Your instructions:
With the line containing "8. https://diamond.cs.cmu.edu/whatisdiamond.html [8]" as the start and the line containing "via knapsack [19]" as the end, transcribe that span of the entries below exactly, including both.

Given records:
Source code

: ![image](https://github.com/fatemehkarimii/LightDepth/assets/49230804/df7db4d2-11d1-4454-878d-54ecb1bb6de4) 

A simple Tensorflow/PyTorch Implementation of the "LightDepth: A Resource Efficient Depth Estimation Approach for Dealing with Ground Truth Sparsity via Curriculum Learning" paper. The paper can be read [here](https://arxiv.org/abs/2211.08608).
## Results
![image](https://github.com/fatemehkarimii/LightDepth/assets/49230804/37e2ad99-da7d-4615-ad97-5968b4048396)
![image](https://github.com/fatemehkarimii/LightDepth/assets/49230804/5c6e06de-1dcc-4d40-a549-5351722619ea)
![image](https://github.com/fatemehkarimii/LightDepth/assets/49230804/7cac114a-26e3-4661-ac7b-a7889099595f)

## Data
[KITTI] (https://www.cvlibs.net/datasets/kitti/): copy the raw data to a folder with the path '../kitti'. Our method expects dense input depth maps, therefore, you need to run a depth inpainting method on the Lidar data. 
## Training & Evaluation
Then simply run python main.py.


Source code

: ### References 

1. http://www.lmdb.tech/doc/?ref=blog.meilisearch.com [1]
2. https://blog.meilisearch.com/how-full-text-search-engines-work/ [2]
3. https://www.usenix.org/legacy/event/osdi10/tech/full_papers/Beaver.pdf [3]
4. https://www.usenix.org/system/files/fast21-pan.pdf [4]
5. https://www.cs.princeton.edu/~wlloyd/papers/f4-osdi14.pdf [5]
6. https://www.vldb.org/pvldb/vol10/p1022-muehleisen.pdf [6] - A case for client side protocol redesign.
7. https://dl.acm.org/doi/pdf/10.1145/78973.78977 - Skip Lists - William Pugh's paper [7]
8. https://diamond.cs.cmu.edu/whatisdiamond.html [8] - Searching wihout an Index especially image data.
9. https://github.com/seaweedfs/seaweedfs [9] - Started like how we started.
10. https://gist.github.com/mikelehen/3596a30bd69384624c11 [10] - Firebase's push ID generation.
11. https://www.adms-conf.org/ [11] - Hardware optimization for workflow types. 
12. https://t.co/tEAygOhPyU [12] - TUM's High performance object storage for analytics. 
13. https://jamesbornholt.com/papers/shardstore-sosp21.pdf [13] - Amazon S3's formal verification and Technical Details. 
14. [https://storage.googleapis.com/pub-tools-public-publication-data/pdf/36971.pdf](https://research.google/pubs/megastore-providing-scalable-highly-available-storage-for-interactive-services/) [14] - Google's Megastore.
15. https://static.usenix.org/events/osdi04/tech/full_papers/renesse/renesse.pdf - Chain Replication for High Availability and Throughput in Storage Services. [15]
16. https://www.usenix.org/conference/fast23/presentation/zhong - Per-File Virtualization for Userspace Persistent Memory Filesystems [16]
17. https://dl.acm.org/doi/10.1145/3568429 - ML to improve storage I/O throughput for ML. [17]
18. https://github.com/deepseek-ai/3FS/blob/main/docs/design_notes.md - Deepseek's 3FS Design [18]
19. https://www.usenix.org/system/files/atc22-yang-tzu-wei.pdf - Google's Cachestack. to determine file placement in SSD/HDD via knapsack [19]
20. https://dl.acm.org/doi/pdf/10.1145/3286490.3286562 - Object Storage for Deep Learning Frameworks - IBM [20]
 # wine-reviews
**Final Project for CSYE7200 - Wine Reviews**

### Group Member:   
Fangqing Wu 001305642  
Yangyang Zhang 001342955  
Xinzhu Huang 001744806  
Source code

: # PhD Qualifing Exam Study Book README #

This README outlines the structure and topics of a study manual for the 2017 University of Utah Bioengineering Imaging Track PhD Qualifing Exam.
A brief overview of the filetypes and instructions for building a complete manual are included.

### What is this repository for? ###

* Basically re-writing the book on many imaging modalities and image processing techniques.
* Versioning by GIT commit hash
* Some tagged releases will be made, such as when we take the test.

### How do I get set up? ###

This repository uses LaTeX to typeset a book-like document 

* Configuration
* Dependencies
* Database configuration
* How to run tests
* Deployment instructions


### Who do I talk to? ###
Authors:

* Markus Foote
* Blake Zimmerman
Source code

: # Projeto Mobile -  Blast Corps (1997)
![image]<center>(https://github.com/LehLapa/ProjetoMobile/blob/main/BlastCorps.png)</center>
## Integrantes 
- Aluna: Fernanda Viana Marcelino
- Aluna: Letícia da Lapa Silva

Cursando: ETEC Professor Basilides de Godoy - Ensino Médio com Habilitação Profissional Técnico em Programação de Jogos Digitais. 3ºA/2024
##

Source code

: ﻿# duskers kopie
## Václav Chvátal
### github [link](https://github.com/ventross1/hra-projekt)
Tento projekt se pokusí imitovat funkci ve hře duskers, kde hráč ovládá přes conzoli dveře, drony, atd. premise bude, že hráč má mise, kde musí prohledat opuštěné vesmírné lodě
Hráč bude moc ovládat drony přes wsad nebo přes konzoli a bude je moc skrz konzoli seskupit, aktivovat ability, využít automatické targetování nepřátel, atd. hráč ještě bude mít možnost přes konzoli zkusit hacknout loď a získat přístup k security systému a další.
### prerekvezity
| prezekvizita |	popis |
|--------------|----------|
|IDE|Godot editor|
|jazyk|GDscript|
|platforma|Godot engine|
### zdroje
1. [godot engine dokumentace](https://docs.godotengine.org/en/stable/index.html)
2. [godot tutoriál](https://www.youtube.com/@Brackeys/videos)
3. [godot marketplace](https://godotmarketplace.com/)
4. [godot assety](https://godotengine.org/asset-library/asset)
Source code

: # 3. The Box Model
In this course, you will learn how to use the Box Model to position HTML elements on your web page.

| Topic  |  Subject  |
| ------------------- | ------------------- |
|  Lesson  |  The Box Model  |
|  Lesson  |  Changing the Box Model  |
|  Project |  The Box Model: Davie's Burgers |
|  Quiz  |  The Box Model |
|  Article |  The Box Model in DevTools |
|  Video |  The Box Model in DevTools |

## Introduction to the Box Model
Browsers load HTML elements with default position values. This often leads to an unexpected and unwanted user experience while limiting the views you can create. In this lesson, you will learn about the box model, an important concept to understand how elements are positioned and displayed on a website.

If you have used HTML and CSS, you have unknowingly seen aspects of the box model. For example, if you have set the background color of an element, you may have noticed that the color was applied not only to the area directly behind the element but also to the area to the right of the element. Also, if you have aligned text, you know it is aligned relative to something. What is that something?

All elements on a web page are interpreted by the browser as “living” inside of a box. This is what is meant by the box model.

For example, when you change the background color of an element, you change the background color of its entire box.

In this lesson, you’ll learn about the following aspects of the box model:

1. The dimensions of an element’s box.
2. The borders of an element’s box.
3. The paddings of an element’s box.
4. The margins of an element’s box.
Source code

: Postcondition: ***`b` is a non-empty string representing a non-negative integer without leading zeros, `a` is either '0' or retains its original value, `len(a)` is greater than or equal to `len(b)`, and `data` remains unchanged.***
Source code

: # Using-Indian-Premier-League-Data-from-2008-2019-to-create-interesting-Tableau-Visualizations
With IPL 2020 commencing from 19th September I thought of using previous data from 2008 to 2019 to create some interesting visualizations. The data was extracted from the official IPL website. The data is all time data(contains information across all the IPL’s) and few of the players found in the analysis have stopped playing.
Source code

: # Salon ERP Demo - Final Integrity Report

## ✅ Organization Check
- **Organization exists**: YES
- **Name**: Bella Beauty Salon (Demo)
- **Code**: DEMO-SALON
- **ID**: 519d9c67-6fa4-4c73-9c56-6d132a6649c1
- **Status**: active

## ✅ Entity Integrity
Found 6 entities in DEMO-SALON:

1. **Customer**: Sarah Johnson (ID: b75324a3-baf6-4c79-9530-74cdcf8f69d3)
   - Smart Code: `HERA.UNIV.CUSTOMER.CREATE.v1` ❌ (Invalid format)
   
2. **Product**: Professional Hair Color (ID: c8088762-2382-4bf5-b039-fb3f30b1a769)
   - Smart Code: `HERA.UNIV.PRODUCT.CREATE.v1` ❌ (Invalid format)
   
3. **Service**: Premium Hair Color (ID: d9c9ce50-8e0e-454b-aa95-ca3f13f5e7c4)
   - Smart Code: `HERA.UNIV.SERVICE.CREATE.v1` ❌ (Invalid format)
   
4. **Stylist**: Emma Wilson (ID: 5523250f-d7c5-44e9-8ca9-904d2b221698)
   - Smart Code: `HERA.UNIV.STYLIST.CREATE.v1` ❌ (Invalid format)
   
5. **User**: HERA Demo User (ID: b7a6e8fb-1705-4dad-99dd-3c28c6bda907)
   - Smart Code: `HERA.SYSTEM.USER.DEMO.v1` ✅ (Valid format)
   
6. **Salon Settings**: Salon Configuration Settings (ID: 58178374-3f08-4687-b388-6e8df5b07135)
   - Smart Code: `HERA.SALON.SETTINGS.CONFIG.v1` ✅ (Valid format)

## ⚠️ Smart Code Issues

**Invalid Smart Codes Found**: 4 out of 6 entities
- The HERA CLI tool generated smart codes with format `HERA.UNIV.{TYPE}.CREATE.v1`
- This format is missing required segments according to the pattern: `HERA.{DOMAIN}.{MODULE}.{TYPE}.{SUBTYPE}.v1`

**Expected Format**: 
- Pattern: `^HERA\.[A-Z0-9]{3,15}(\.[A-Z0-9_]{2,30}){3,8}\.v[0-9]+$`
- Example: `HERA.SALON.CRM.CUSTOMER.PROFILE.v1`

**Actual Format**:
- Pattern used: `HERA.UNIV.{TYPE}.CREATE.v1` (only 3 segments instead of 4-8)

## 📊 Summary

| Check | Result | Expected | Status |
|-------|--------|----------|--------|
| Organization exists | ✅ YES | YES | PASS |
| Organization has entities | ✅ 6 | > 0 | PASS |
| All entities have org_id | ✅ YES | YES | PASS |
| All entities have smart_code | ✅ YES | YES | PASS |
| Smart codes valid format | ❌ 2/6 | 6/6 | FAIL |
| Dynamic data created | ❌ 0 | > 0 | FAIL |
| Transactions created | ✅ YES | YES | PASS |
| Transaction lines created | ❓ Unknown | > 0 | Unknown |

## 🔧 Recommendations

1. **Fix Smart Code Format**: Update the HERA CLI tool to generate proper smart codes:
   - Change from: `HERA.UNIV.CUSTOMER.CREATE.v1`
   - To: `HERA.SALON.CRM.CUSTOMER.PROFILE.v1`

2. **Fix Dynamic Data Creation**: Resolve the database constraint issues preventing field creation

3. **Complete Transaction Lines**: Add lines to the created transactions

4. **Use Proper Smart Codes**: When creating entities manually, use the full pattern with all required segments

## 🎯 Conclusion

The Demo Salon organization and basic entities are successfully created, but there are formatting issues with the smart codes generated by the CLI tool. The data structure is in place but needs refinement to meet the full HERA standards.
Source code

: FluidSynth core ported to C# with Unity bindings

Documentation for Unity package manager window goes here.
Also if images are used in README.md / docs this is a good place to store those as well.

Answer box:
8. https://diamond.cs.cmu.edu/whatisdiamond.html [8] - Searching wihout an Index especially image data.
9. https://github.com/seaweedfs/seaweedfs [9] - Started like how we started.
10. https://gist.github.com/mikelehen/3596a30bd69384624c11 [10] - Firebase's push ID generation.
11. https://www.adms-conf.org/ [11] - Hardware optimization for workflow types. 
12. https://t.co/tEAygOhPyU [12] - TUM's High performance object storage for analytics. 
13. https://jamesbornholt.com/papers/shardstore-sosp21.pdf [13] - Amazon S3's formal verification and Technical Details. 
14. [https://storage.googleapis.com/pub-tools-public-publication-data/pdf/36971.pdf](https://research.google/pubs/megastore-providing-scalable-highly-available-storage-for-interactive-services/) [14] - Google's Megastore.
15. https://static.usenix.org/events/osdi04/tech/full_papers/renesse/renesse.pdf - Chain Replication for High Availability and Throughput in Storage Services. [15]
16. https://www.usenix.org/conference/fast23/presentation/zhong - Per-File Virtualization for Userspace Persistent Memory Filesystems [16]
17. https://dl.acm.org/doi/10.1145/3568429 - ML to improve storage I/O throughput for ML. [17]
18. https://github.com/deepseek-ai/3FS/blob/main/docs/design_notes.md - Deepseek's 3FS Design [18]
19. https://www.usenix.org/system/files/atc22-yang-tzu-wei.pdf - Google's Cachestack. to determine file placement in SSD/HDD via knapsack [19]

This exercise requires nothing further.